Spain: Belated Justice for Franco's Victims?

But the action has spun a lawsuit against Madrid Mayor Manuela Carmena and her cultural commissioner Celia Mayer, who both reportedly gave the order to begin tearing down the memorials by allegedly ignoring cultural heritage laws. Both are in their first term in office.

"It's an atrocity being committed by Taliban who arrived in southern Europe," Jaime Alonso, executive vice president and lawyer for the Francisco Franco National Foundation in Madrid, told DW with a hint of irony. "This was real history, and they want to erase history that took place."

Erasing history?

If it had not been for a group of onlookers last Friday near Madrid's famous El Retiro Park, it may have been impossible to determine who was behind tearing down a 1960 monolith erected in memory of a group of provisional second lieutenants who fought at the onset of the Civil War (1936-1939). One protestor sat on a piece of the cut rock to prevent city workers from taking it away, according to witnesses.

Earlier, the city had also removed a headstone dedicated to right-wing unionist José García Vara, who was ambushed and killed in 1935.

bronze figure on wall copyright: Martin Delfin
The memorial to the Fallen Soldiers of Chamartín de la Rosa. It used to feature a bronze figure of a fallen soldier and symbols of the right-wing Falange movementImage: DW/M. Delfin

But after it took down a plaque in remembrance of the 1936 executions of eight Carmelite friars by leftist forces, which was located at a church in the Carabanchel district, the city was forced to put it back up hours later after Catholic Church officials and others complained that the stone memorial was under protection.

The local government also has plans to remove other memorials, including a gigantic monolith dedicated to José Calvo Sotelo located in Madrid's gigantic Plaza de Castilla roundabout in front of two tilted skyscrapers.
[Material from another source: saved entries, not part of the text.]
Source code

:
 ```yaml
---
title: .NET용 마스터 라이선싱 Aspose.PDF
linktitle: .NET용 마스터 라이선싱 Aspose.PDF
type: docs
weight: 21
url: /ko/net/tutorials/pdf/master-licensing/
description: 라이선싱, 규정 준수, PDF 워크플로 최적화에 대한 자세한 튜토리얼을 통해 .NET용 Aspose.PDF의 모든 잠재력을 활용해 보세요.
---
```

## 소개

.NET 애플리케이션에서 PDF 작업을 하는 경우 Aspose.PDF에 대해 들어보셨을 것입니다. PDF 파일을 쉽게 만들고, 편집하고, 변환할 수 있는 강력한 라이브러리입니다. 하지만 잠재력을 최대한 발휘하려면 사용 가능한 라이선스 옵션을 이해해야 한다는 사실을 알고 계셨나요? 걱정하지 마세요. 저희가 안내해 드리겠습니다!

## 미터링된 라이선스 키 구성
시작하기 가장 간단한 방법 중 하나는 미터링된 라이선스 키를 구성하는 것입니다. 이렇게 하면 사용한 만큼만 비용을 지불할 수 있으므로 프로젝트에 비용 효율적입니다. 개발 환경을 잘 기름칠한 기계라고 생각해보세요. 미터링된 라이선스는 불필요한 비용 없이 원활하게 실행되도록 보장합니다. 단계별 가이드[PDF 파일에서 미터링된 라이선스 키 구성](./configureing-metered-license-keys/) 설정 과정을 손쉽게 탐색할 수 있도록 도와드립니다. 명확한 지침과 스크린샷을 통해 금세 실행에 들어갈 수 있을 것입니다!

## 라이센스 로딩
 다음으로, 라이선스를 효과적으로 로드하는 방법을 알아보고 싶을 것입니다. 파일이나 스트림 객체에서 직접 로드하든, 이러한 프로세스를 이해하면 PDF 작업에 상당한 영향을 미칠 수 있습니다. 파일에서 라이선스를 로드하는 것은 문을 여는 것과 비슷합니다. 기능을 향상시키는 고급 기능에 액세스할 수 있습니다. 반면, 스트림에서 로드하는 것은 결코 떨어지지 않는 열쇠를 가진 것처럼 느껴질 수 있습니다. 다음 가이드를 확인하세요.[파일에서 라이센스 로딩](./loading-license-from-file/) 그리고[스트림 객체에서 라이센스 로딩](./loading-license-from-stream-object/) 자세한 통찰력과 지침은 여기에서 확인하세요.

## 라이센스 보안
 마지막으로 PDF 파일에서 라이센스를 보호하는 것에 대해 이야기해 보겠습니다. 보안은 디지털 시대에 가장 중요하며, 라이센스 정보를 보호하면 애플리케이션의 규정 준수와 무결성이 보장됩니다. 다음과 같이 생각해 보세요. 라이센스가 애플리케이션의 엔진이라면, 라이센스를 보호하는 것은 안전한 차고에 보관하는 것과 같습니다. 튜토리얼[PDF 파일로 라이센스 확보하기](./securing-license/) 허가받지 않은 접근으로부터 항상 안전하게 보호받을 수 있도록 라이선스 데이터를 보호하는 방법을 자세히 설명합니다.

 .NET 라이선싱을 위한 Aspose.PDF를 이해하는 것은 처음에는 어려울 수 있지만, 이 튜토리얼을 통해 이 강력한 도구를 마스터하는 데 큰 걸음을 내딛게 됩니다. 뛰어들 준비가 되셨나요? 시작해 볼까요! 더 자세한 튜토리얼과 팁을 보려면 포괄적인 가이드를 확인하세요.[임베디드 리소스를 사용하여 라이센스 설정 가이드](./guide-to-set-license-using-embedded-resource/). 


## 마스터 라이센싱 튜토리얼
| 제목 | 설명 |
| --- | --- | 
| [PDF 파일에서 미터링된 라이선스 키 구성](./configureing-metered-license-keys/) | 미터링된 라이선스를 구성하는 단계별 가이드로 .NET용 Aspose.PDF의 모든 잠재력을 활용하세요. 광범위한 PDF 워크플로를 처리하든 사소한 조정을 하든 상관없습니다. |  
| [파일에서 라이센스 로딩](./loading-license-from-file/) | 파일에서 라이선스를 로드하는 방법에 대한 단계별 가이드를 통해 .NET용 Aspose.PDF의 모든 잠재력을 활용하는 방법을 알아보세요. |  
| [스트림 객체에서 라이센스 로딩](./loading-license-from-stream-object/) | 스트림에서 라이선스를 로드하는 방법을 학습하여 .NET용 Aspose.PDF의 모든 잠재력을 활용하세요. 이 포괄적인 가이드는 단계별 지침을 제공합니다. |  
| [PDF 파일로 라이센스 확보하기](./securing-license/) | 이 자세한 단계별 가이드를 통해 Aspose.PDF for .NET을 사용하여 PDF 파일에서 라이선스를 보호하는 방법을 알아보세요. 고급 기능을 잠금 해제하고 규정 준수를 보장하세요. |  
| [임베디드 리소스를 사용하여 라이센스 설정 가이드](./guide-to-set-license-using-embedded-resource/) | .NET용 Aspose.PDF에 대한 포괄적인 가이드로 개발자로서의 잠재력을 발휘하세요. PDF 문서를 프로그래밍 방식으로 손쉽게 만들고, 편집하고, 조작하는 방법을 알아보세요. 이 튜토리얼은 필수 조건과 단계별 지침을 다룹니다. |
Calvo Sotelo was a right-wing deputy who was assassinated days before the Civil War began.

Street signs near the defense ministry which pay homage to generals who fought with Franco and fallen Nationalist soldiers are also scheduled to be removed. In some cases, residents have already darkened the names on the signs. At least 250 street names across Madrid are on the list.

street sign on wall copyright: Martin Delfin
A street sign dedicated to the Martyrs of Paracuellos de Jarama, mass executions of prisoners shot by Republican forces during the final battle for Madrid in 1936Image: DW/M. Delfin

Controversial law

In 2007, the Socialists, who were in government, passed the controversial Historical Memory Law which, among other things, calls for the removal of Francoist vestiges across the country, and aims to provide aid for people who want to find the remains of their loved ones - victims of the Civil War who are buried in common graves.

Because conservative forces complained that the law went against the spirt of the Transition and would only open up old wounds, the law was never enforced.

"It is a law that is still on the books, but it lacks the framework to put it in place," historian Pablo Navarro, who works with several Civil War societies in Andalucía, told DW.

Madrid city officials have now acknowledged that they didn't have a standard "procedure or rules" to carry out their plans under the 2007 Historical Memory Law.

"The city has begun working on a draft framework with legal experts and a team from the Heritage Committee," the city said in a statement.

But the Francisco Franco National Foundation is not sitting on the sidelines. The organization has filed a criminal complaint against Mayor Carmena and her cultural commissioner, accusing them of "perversion of justice" for their unilateral actions and violating heritage laws.

Their convictions could lead to impeachment proceedings, explained Alonso.

"Eighty years later, they still want to win the war against Franco. The hard fact is that Franco is no longer here to defend himself and his surviving family is not involved in any of this - they have other lives," he said.